TIJUANA.- Uno de los tres cadáveres localizados la semana pasada en una fosa clandestina al este de la ciudad resultó ser un estadounidense, hijo de padres mexicanos, que ahora batallan para recuperar el cuerpo.
Se trata de Milton Rubén Gámez, de 27 años de edad, quien fue visto por última vez en octubre de 2025 en la colonia Villas del Prado.
El hallazgo lo realizaron el viernes 9 de enero, en las faldas de un cerro, madres buscadoras de los colectivos Buscando a Tolano y Restauración y Enlace; la líder del primer grupo, Bárbara Martínez, describió la ropa que portaban y por eso se enteró la mamá del joven desaparecido.
“Él entraba para Estados Unidos a trabajar, él se regresaba. Porque él cruzaba diario, él iba y venía”, recordó su mamá, Verónica Gámez, a través de una videollamada.
La última vez que lo vio fue en octubre pasado, cuando incluso se reportó a través de redes sociales que no lo localizaban.
Pero la última vez que supo de Milton fue el 10 de noviembre, cuando le llamó por teléfono para decirle que estaba bien, pues ella se había enterado de que estaba consumiendo sustancias.
Esa comunicación fue dos días antes de su cumpleaños, platicó la señora Verónica, quien no pudo aguantar el llanto. Una familiar le mandó dinero para que viajara de Nayarit a Tijuana para buscarlo, y lo hizo por una semana.
“Como a mediados de noviembre yo fui a buscarlo, yo duré una semana buscándolo. Saqué fotos de él, yo anduve, pregunté y pregunté, y las personas me decían: ‘¡No, sí, aquí anduvo! ¡Nosotros lo miramos!’”, recordó.
Pero fue hasta la tarde del viernes pasado que una familiar que vive en California, Estados Unidos, le comentó que había una publicación en redes sociales sobre el hallazgo de varios cadáveres.
Ahí, al leer que uno de los occisos vestía dos bóxers, la intuición la hizo descubrir que era su hijo, sobre todo al mirar la fotografía a detalle. Lo que le expuso a su esposo.
“Esta foto no sé por qué; yo sé que es mi hijo. Me dijo: ‘¿Por qué? Porque aquí dice que traía doble bóxer’. ‘¿Y eso qué tiene?’”, le cuestionó su esposo, a lo cual Verónica le respondió que su hijo usaba doble ropa interior, además de que los que traía puestos, “yo se los compré; esos verdecitos yo se los compré”.
Fue entonces cuando se comunicó con sus tres hijos que viven en Tijuana y les pidió acudir a verificar si era o no su hermano.

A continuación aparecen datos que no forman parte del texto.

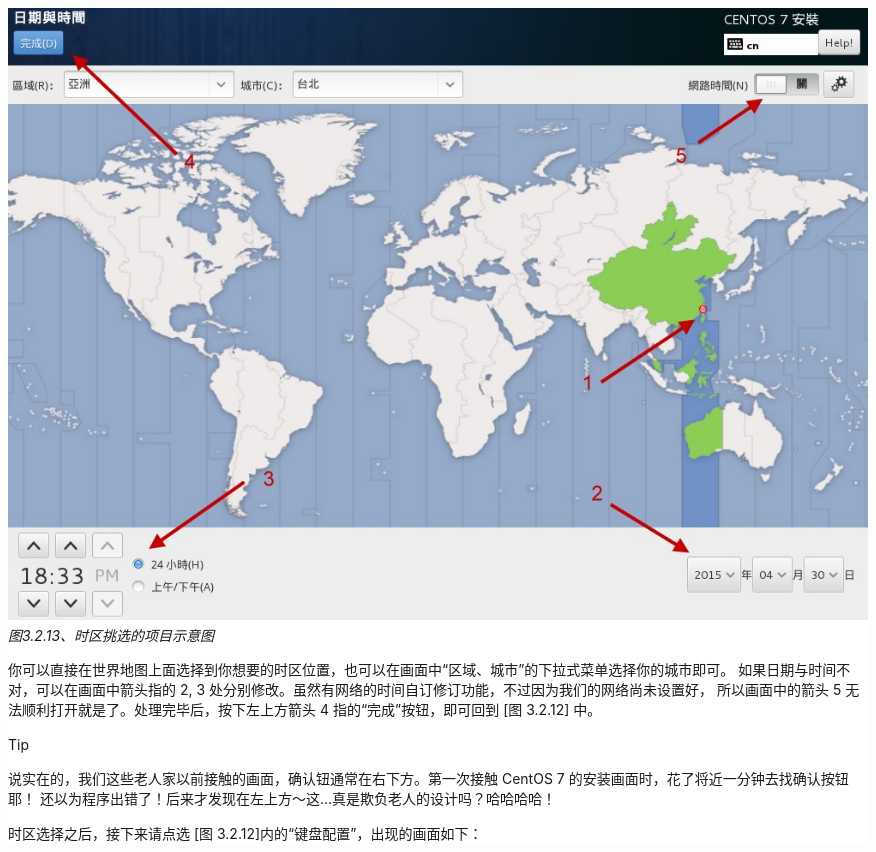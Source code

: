 ![时区挑选的项目](/pic/centos7_06.jpg)  
*图3.2.13、时区挑选的项目示意图*

你可以直接在世界地图上面选择到你想要的时区位置，也可以在画面中“区域、城市”的下拉式菜单选择你的城市即可。 如果日期与时间不对，可以在画面中箭头指的 2, 3 处分别修改。虽然有网络的时间自订修订功能，不过因为我们的网络尚未设置好， 所以画面中的箭头 5 无法顺利打开就是了。处理完毕后，按下左上方箭头 4 指的“完成”按钮，即可回到 [图 3.2.12] 中。



> [!TIP]  
> 说实在的，我们这些老人家以前接触的画面，确认钮通常在右下方。第一次接触 CentOS 7 的安装画面时，花了将近一分钟去找确认按钮耶！ 还以为程序出错了！后来才发现在左上方～这...真是欺负老人的设计吗？哈哈哈哈！

时区选择之后，接下来请点选 [图 3.2.12]内的“键盘配置”，出现的画面如下：
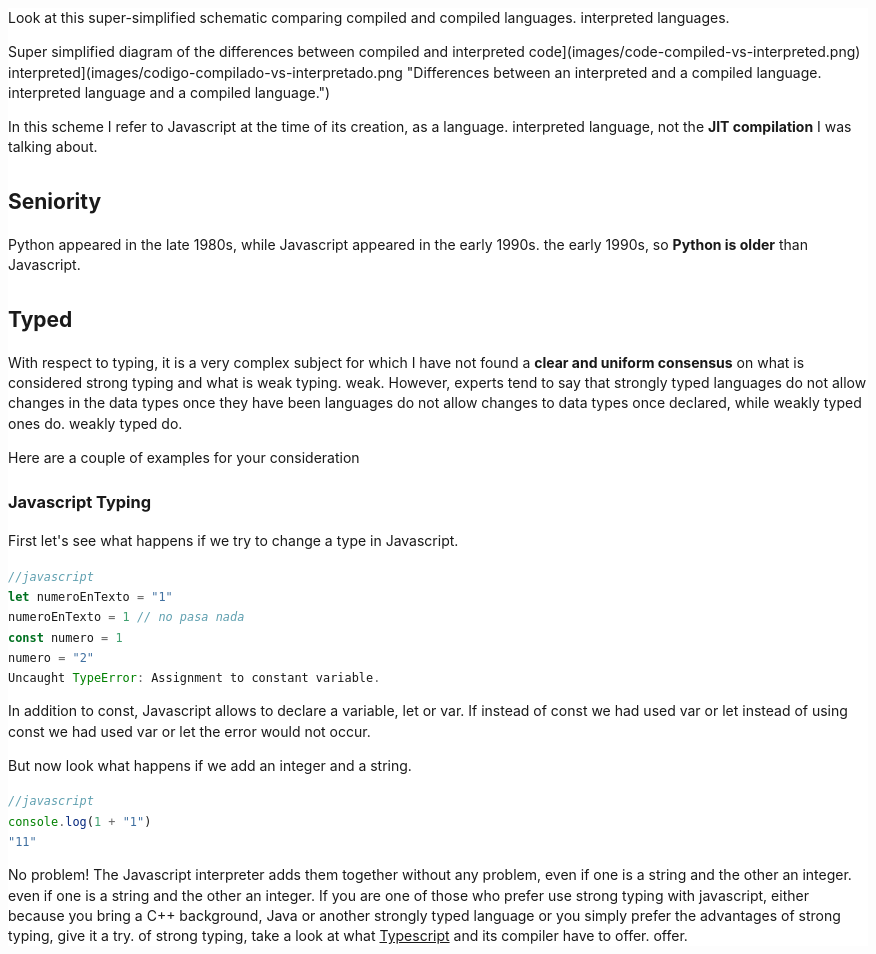 Look at this super-simplified schematic comparing compiled and compiled languages.
interpreted languages.

Super simplified diagram of the differences between compiled and interpreted code](images/code-compiled-vs-interpreted.png)
interpreted](images/codigo-compilado-vs-interpretado.png "Differences between an interpreted and a compiled language.
interpreted language and a compiled language.")

In this scheme I refer to Javascript at the time of its creation, as a language.
interpreted language, not the **JIT compilation** I was talking about.

## Seniority

Python appeared in the late 1980s, while Javascript appeared in the early 1990s.
the early 1990s, so **Python is older** than Javascript.

## Typed

With respect to typing, it is a very complex subject for which I have not found a
**clear and uniform consensus** on what is considered strong typing and what is weak typing.
weak. However, experts tend to say that strongly typed languages do not allow changes in the data types once they have been
languages do not allow changes to data types once declared, while weakly typed ones do.
weakly typed do.

Here are a couple of examples for your consideration

### Javascript Typing

First let's see what happens if we try to change a type in Javascript.

```javascript
//javascript
let numeroEnTexto = "1"
numeroEnTexto = 1 // no pasa nada
const numero = 1 
numero = "2"
Uncaught TypeError: Assignment to constant variable.
```

In addition to const, Javascript allows to declare a variable, let or var. If instead of const we had used var or let
instead of using const we had used var or let the error would not occur.

But now look what happens if we add an integer and a string.

```javascript
//javascript
console.log(1 + "1")
"11"
```

No problem! The Javascript interpreter adds them together without any problem, even if one is a string and the other an integer.
even if one is a string and the other an integer. If you are one of those who prefer
use strong typing with javascript, either because you bring a C++ background,
Java or another strongly typed language or you simply prefer the advantages of strong typing, give it a try.
of strong typing, take a look at what
[Typescript](https://www.typescriptlang.org/) and its compiler have to offer.
offer.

Ellos confirmaron que sí, por los tatuajes, y comenzaron los trámites correspondientes.
Sin embargo, todo se detuvo ante la Fiscalía General del Estado, ya que le solicitaron el acta de nacimiento de Milton, pero al ser estadounidense no la tienen, y nadie de su familia puede viajar al vecino país por falta de documentos.
Ante ello, Verónica viajó a Tijuana este miércoles con el fin de identificar a su hijo en el SEMEFO y acudir al Consulado de Estados Unidos en Tijuana para solicitar apoyo y conseguir el acta, y así trasladar el cuerpo a Nayarit.
El joven tenía las manos atadas a la espalda y el rostro irreconocible.
Bárbara Martínez explicó que no es la primera persona de otro país que localizan; ya ocurrió con un colombiano al que encontraron con vida y que ya está con su mamá en el centro del país.
Pero también hay jóvenes de otras entidades del país que son localizados muertos de forma violenta, concluyó.